### Exercise description
Where in the records does the word "License" occur? Copy each line in which it does.

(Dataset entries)
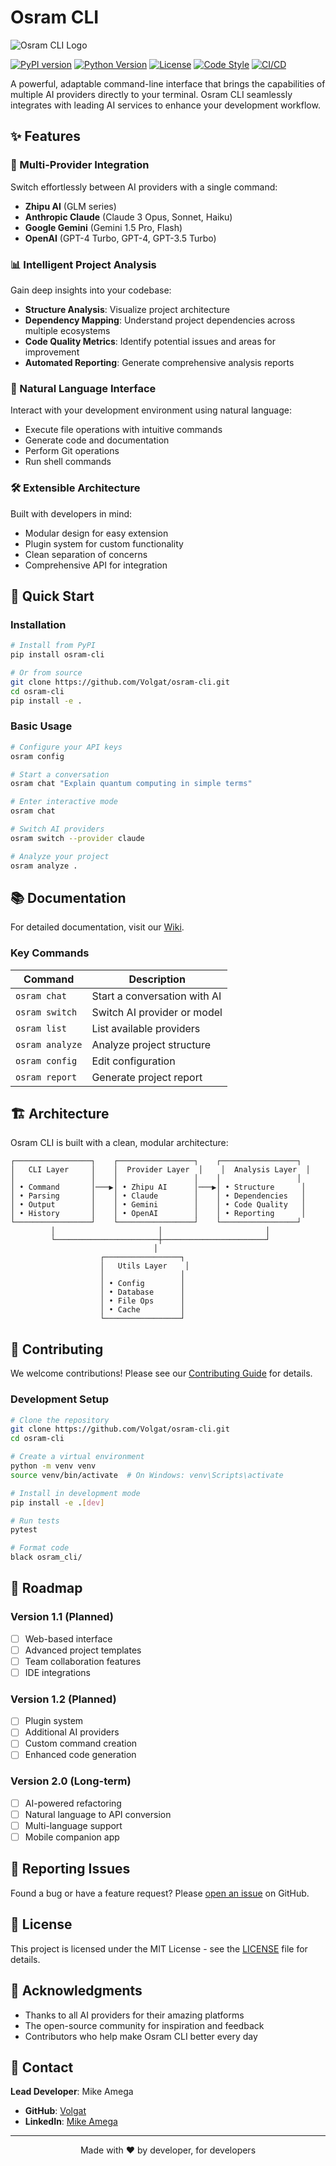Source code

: # Osram CLI

![Osram CLI Logo](https://raw.githubusercontent.com/Volgat/osram-cli/main/docs/osram-logo.png)

[![PyPI version](https://badge.fury.io/py/osram-cli.svg)](https://badge.fury.io/py/osram-cli)
[![Python Version](https://img.shields.io/badge/python-3.7+-blue.svg)](https://www.python.org/downloads/)
[![License](https://img.shields.io/badge/license-MIT-green.svg)](LICENSE)
[![Code Style](https://img.shields.io/badge/code%20style-black-000000.svg)](https://github.com/psf/black)
[![CI/CD](https://github.com/Volgat/osram-cli/actions/workflows/ci.yml/badge.svg)](https://github.com/Volgat/osram-cli/actions/workflows/ci.yml)

A powerful, adaptable command-line interface that brings the capabilities of multiple AI providers directly to your terminal. Osram CLI seamlessly integrates with leading AI services to enhance your development workflow.

## ✨ Features

### 🔄 Multi-Provider Integration
Switch effortlessly between AI providers with a single command:
- **Zhipu AI** (GLM series)
- **Anthropic Claude** (Claude 3 Opus, Sonnet, Haiku)
- **Google Gemini** (Gemini 1.5 Pro, Flash)
- **OpenAI** (GPT-4 Turbo, GPT-4, GPT-3.5 Turbo)

### 📊 Intelligent Project Analysis
Gain deep insights into your codebase:
- **Structure Analysis**: Visualize project architecture
- **Dependency Mapping**: Understand project dependencies across multiple ecosystems
- **Code Quality Metrics**: Identify potential issues and areas for improvement
- **Automated Reporting**: Generate comprehensive analysis reports

### 💬 Natural Language Interface
Interact with your development environment using natural language:
- Execute file operations with intuitive commands
- Generate code and documentation
- Perform Git operations
- Run shell commands

### 🛠️ Extensible Architecture
Built with developers in mind:
- Modular design for easy extension
- Plugin system for custom functionality
- Clean separation of concerns
- Comprehensive API for integration

## 🚀 Quick Start

### Installation

```bash
# Install from PyPI
pip install osram-cli

# Or from source
git clone https://github.com/Volgat/osram-cli.git
cd osram-cli
pip install -e .
```

### Basic Usage

```bash
# Configure your API keys
osram config

# Start a conversation
osram chat "Explain quantum computing in simple terms"

# Enter interactive mode
osram chat

# Switch AI providers
osram switch --provider claude

# Analyze your project
osram analyze .
```

## 📚 Documentation

For detailed documentation, visit our [Wiki](https://github.com/Volgat/osram-cli/wiki).

### Key Commands

| Command | Description |
|---------|-------------|
| `osram chat` | Start a conversation with AI |
| `osram switch` | Switch AI provider or model |
| `osram list` | List available providers |
| `osram analyze` | Analyze project structure |
| `osram config` | Edit configuration |
| `osram report` | Generate project report |

## 🏗️ Architecture

Osram CLI is built with a clean, modular architecture:

```
┌─────────────────┐    ┌─────────────────┐    ┌─────────────────┐
│   CLI Layer     │    │  Provider Layer  │    │  Analysis Layer  │
│                 │    │                 │    │                 │
│ • Command       │───▶│ • Zhipu AI      │───▶│ • Structure      │
│ • Parsing       │    │ • Claude        │    │ • Dependencies   │
│ • Output        │    │ • Gemini        │    │ • Code Quality   │
│ • History       │    │ • OpenAI        │    │ • Reporting      │
└─────────────────┘    └─────────────────┘    └─────────────────┘
         │                       │                       │
         └───────────────────────┼───────────────────────┘
                                │
                    ┌─────────────────┐
                    │   Utils Layer    │
                    │                 │
                    │ • Config        │
                    │ • Database      │
                    │ • File Ops      │
                    │ • Cache         │
                    └─────────────────┘
```

## 🤝 Contributing

We welcome contributions! Please see our [Contributing Guide](CONTRIBUTING.md) for details.

### Development Setup

```bash
# Clone the repository
git clone https://github.com/Volgat/osram-cli.git
cd osram-cli

# Create a virtual environment
python -m venv venv
source venv/bin/activate  # On Windows: venv\Scripts\activate

# Install in development mode
pip install -e .[dev]

# Run tests
pytest

# Format code
black osram_cli/
```

## 📝 Roadmap

### Version 1.1 (Planned)
- [ ] Web-based interface
- [ ] Advanced project templates
- [ ] Team collaboration features
- [ ] IDE integrations

### Version 1.2 (Planned)
- [ ] Plugin system
- [ ] Additional AI providers
- [ ] Custom command creation
- [ ] Enhanced code generation

### Version 2.0 (Long-term)
- [ ] AI-powered refactoring
- [ ] Natural language to API conversion
- [ ] Multi-language support
- [ ] Mobile companion app

## 🐛 Reporting Issues

Found a bug or have a feature request? Please [open an issue](https://github.com/Volgat/osram-cli/issues) on GitHub.

## 📄 License

This project is licensed under the MIT License - see the [LICENSE](LICENSE) file for details.

## 🙏 Acknowledgments

- Thanks to all AI providers for their amazing platforms
- The open-source community for inspiration and feedback
- Contributors who help make Osram CLI better every day

## 📧 Contact

**Lead Developer**: Mike Amega
- **GitHub**: [Volgat](https://github.com/Volgat)
- **LinkedIn**: [Mike Amega](https://linkedin.com/in/mike-amega-486329184)

---

<p align="center">
  Made with ❤️ by developer, for developers
</p>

### Exercise response
[![License](https://img.shields.io/badge/license-MIT-green.svg)](LICENSE)
## 📄 License
This project is licensed under the MIT License - see the [LICENSE](LICENSE) file for details.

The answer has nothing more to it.